Your goal: Below is a set of records. Repeat them verbatim without the pictures.

★ ★ ★

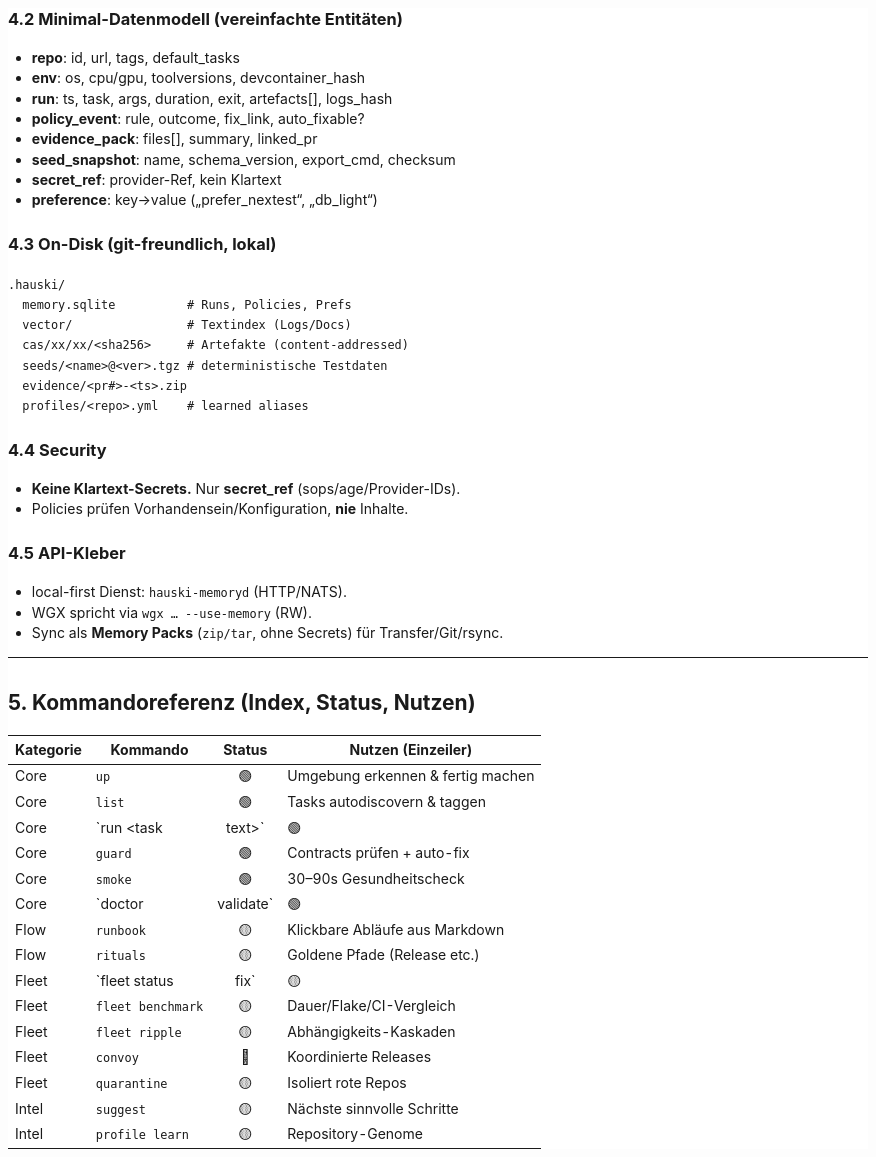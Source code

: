 ### 4.2 Minimal-Datenmodell (vereinfachte Entitäten)
- **repo**: id, url, tags, default_tasks  
- **env**: os, cpu/gpu, toolversions, devcontainer_hash  
- **run**: ts, task, args, duration, exit, artefacts[], logs_hash  
- **policy_event**: rule, outcome, fix_link, auto_fixable?  
- **evidence_pack**: files[], summary, linked_pr  
- **seed_snapshot**: name, schema_version, export_cmd, checksum  
- **secret_ref**: provider-Ref, kein Klartext  
- **preference**: key→value („prefer_nextest“, „db_light“)

### 4.3 On-Disk (git-freundlich, lokal)
```
.hauski/
  memory.sqlite          # Runs, Policies, Prefs
  vector/                # Textindex (Logs/Docs)
  cas/xx/xx/<sha256>     # Artefakte (content-addressed)
  seeds/<name>@<ver>.tgz # deterministische Testdaten
  evidence/<pr#>-<ts>.zip
  profiles/<repo>.yml    # learned aliases
```

### 4.4 Security
- **Keine Klartext-Secrets.** Nur **secret_ref** (sops/age/Provider-IDs).  
- Policies prüfen Vorhandensein/Konfiguration, **nie** Inhalte.

### 4.5 API-Kleber
- local-first Dienst: `hauski-memoryd` (HTTP/NATS).  
- WGX spricht via `wgx … --use-memory` (RW).  
- Sync als **Memory Packs** (`zip/tar`, ohne Secrets) für Transfer/Git/rsync.

---

## 5. Kommandoreferenz (Index, Status, Nutzen)

| Kategorie | Kommando | Status | Nutzen (Einzeiler) |
|---|---|:---:|---|
| Core | `up` | 🟢 | Umgebung erkennen & fertig machen |
| Core | `list` | 🟢 | Tasks autodiscovern & taggen |
| Core | `run <task|text>` | 🟢 | Intent → richtiges Kommando |
| Core | `guard` | 🟢 | Contracts prüfen + auto-fix |
| Core | `smoke` | 🟢 | 30–90s Gesundheitscheck |
| Core | `doctor | validate` | 🟢 | System/Repo-Diagnose |
| Flow | `runbook` | 🟡 | Klickbare Abläufe aus Markdown |
| Flow | `rituals` | 🟡 | Goldene Pfade (Release etc.) |
| Fleet | `fleet status|fix` | 🟡 | Multi-Repo-Cockpit |
| Fleet | `fleet benchmark` | 🟡 | Dauer/Flake/CI-Vergleich |
| Fleet | `fleet ripple` | 🟡 | Abhängigkeits-Kaskaden |
| Fleet | `convoy` | 🔬 | Koordinierte Releases |
| Fleet | `quarantine` | 🟡 | Isoliert rote Repos |
| Intel | `suggest` | 🟡 | Nächste sinnvolle Schritte |
| Intel | `profile learn` | 🟡 | Repository-Genome |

★ ★ ★

Exercise response:
Source code

: ### 4.2 Minimal-Datenmodell (vereinfachte Entitäten)
- **repo**: id, url, tags, default_tasks  
- **env**: os, cpu/gpu, toolversions, devcontainer_hash  
- **run**: ts, task, args, duration, exit, artefacts[], logs_hash  
- **policy_event**: rule, outcome, fix_link, auto_fixable?  
- **evidence_pack**: files[], summary, linked_pr  
- **seed_snapshot**: name, schema_version, export_cmd, checksum  
- **secret_ref**: provider-Ref, kein Klartext  
- **preference**: key→value („prefer_nextest“, „db_light“)

### 4.3 On-Disk (git-freundlich, lokal)
```
.hauski/
  memory.sqlite          # Runs, Policies, Prefs
  vector/                # Textindex (Logs/Docs)
  cas/xx/xx/<sha256>     # Artefakte (content-addressed)
  seeds/<name>@<ver>.tgz # deterministische Testdaten
  evidence/<pr#>-<ts>.zip
  profiles/<repo>.yml    # learned aliases
```

### 4.4 Security
- **Keine Klartext-Secrets.** Nur **secret_ref** (sops/age/Provider-IDs).  
- Policies prüfen Vorhandensein/Konfiguration, **nie** Inhalte.

### 4.5 API-Kleber
- local-first Dienst: `hauski-memoryd` (HTTP/NATS).  
- WGX spricht via `wgx … --use-memory` (RW).  
- Sync als **Memory Packs** (`zip/tar`, ohne Secrets) für Transfer/Git/rsync.

---

## 5. Kommandoreferenz (Index, Status, Nutzen)

| Kategorie | Kommando | Status | Nutzen (Einzeiler) |
|---|---|:---:|---|
| Core | `up` | 🟢 | Umgebung erkennen & fertig machen |
| Core | `list` | 🟢 | Tasks autodiscovern & taggen |
| Core | `run <task|text>` | 🟢 | Intent → richtiges Kommando |
| Core | `guard` | 🟢 | Contracts prüfen + auto-fix |
| Core | `smoke` | 🟢 | 30–90s Gesundheitscheck |
| Core | `doctor | validate` | 🟢 | System/Repo-Diagnose |
| Flow | `runbook` | 🟡 | Klickbare Abläufe aus Markdown |
| Flow | `rituals` | 🟡 | Goldene Pfade (Release etc.) |
| Fleet | `fleet status|fix` | 🟡 | Multi-Repo-Cockpit |
| Fleet | `fleet benchmark` | 🟡 | Dauer/Flake/CI-Vergleich |
| Fleet | `fleet ripple` | 🟡 | Abhängigkeits-Kaskaden |
| Fleet | `convoy` | 🔬 | Koordinierte Releases |
| Fleet | `quarantine` | 🟡 | Isoliert rote Repos |
| Intel | `suggest` | 🟡 | Nächste sinnvolle Schritte |
| Intel | `profile learn` | 🟡 | Repository-Genome |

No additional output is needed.